* **Task to complete**: The answer must consist only of the lines from the line with "Engenheiro Paulo de" to the line with "Itaboraí & Metropolitana", both included, exactly as they stand below.

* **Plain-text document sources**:

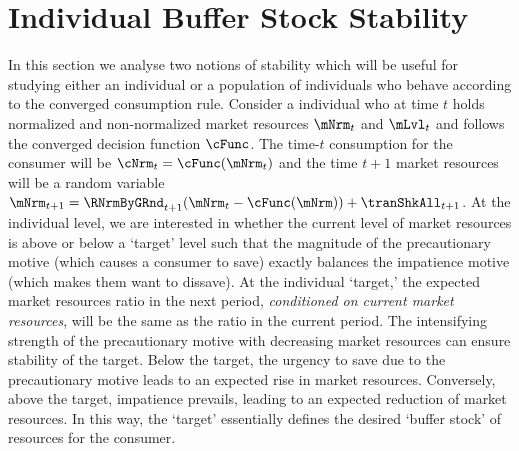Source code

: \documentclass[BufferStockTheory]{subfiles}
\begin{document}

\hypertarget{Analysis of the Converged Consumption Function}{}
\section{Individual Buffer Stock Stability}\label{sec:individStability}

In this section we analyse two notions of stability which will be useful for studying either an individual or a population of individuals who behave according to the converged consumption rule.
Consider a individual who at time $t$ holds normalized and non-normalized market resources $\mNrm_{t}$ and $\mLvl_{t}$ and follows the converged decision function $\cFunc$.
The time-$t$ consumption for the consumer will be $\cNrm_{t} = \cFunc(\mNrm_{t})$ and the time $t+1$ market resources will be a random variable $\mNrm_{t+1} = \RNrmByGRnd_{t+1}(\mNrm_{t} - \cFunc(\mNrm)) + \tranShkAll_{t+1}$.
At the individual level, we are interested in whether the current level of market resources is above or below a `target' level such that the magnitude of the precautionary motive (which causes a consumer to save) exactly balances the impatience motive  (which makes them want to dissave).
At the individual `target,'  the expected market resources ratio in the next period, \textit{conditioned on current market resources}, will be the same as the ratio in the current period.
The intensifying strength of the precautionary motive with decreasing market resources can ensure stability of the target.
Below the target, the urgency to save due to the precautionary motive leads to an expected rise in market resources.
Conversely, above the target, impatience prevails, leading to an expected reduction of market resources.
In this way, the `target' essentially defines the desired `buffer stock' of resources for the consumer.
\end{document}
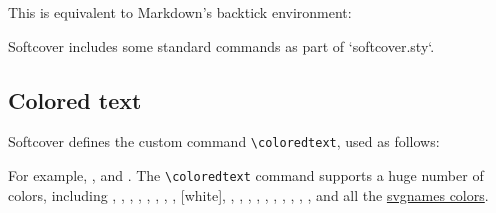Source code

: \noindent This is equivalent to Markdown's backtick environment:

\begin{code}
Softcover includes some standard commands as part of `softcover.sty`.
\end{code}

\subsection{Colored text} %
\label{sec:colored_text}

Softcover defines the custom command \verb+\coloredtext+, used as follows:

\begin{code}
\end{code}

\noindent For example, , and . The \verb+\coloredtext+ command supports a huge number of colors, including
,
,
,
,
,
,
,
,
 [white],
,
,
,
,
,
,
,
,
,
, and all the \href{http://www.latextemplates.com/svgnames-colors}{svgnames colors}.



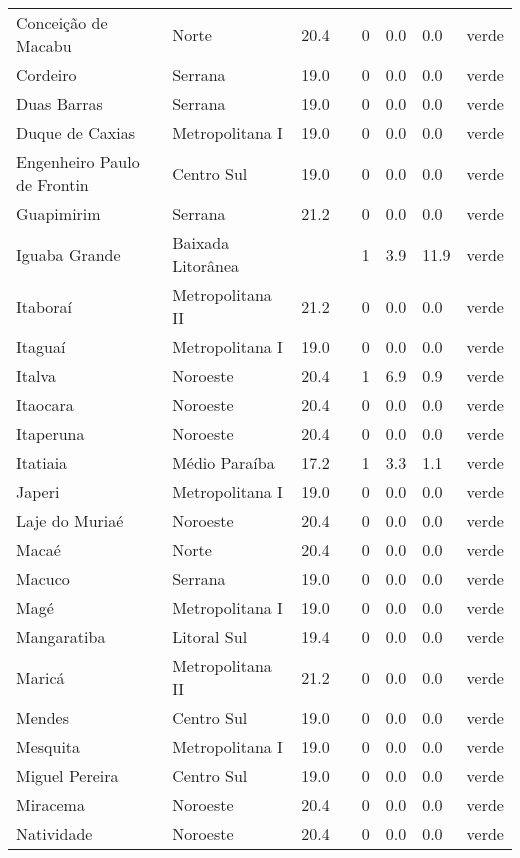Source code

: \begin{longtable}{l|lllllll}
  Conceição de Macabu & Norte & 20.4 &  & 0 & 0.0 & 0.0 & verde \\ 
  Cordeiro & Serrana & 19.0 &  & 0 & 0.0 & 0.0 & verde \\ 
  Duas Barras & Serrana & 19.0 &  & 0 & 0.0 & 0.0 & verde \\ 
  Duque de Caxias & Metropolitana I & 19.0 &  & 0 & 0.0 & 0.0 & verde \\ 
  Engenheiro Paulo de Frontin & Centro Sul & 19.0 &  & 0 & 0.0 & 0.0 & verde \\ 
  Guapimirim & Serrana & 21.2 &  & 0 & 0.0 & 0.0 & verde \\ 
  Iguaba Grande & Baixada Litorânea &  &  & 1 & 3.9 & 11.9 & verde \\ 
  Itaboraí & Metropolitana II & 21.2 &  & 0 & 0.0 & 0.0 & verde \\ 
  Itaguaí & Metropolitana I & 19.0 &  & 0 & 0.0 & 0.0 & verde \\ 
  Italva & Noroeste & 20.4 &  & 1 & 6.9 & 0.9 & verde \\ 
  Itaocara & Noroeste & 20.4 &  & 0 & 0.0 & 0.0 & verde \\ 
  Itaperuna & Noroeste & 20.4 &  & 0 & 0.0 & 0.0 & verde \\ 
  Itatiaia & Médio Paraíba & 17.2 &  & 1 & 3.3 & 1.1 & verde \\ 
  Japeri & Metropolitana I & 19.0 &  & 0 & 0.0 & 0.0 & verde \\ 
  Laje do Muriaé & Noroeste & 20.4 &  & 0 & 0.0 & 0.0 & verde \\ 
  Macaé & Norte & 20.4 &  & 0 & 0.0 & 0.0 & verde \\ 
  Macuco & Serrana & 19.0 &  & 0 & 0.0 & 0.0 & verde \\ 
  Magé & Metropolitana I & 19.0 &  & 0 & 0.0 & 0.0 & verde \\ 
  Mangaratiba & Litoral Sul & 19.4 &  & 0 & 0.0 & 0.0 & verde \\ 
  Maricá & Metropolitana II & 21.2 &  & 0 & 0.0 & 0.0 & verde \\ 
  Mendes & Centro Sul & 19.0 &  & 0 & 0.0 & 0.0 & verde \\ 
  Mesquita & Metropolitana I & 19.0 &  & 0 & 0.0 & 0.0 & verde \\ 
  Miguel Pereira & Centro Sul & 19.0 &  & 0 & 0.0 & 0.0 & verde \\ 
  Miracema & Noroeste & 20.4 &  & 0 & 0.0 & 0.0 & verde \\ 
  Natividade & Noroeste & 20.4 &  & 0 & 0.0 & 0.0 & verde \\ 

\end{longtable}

---

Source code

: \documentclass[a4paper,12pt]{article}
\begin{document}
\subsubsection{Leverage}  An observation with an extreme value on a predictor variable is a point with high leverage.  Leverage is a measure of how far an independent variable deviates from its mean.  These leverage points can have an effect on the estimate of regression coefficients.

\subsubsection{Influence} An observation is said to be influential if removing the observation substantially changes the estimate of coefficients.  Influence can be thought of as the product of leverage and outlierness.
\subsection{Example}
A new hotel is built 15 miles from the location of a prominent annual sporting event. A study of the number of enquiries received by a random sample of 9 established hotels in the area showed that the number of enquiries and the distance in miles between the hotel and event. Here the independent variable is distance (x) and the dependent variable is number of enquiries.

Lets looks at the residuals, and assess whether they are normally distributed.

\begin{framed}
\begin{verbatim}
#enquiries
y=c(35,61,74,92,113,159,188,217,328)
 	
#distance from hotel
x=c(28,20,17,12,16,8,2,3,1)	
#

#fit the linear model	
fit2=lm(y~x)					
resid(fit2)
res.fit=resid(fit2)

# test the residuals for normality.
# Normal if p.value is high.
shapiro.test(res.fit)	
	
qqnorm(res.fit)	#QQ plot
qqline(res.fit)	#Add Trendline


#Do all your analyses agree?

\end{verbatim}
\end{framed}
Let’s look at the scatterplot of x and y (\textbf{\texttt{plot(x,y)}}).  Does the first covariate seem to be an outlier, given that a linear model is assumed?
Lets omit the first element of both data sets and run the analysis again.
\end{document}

* * *

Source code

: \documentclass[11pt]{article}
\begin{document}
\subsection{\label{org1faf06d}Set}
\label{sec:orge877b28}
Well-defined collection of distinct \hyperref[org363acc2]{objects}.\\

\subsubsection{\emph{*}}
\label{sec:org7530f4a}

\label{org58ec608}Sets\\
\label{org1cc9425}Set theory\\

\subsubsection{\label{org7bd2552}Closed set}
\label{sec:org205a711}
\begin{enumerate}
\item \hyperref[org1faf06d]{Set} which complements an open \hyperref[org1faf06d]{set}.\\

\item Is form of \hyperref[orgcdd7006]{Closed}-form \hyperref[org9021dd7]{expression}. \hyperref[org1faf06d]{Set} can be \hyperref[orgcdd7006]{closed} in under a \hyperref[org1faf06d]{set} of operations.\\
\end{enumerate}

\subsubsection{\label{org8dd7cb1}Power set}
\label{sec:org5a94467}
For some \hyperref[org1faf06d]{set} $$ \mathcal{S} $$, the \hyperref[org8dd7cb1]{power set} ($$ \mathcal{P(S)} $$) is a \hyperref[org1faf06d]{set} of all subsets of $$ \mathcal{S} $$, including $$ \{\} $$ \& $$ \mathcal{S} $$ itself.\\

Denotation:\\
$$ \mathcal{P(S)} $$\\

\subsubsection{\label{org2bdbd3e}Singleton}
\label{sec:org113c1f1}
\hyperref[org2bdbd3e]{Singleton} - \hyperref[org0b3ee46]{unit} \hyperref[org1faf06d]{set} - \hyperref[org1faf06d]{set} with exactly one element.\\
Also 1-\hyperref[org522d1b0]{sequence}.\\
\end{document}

* **Task response**:
  Engenheiro Paulo de Frontin & Centro Sul & 19.0 &  & 0 & 0.0 & 0.0 & verde \\ 
  Guapimirim & Serrana & 21.2 &  & 0 & 0.0 & 0.0 & verde \\ 
  Iguaba Grande & Baixada Litorânea &  &  & 1 & 3.9 & 11.9 & verde \\ 
  Itaboraí & Metropolitana II & 21.2 &  & 0 & 0.0 & 0.0 & verde \\ 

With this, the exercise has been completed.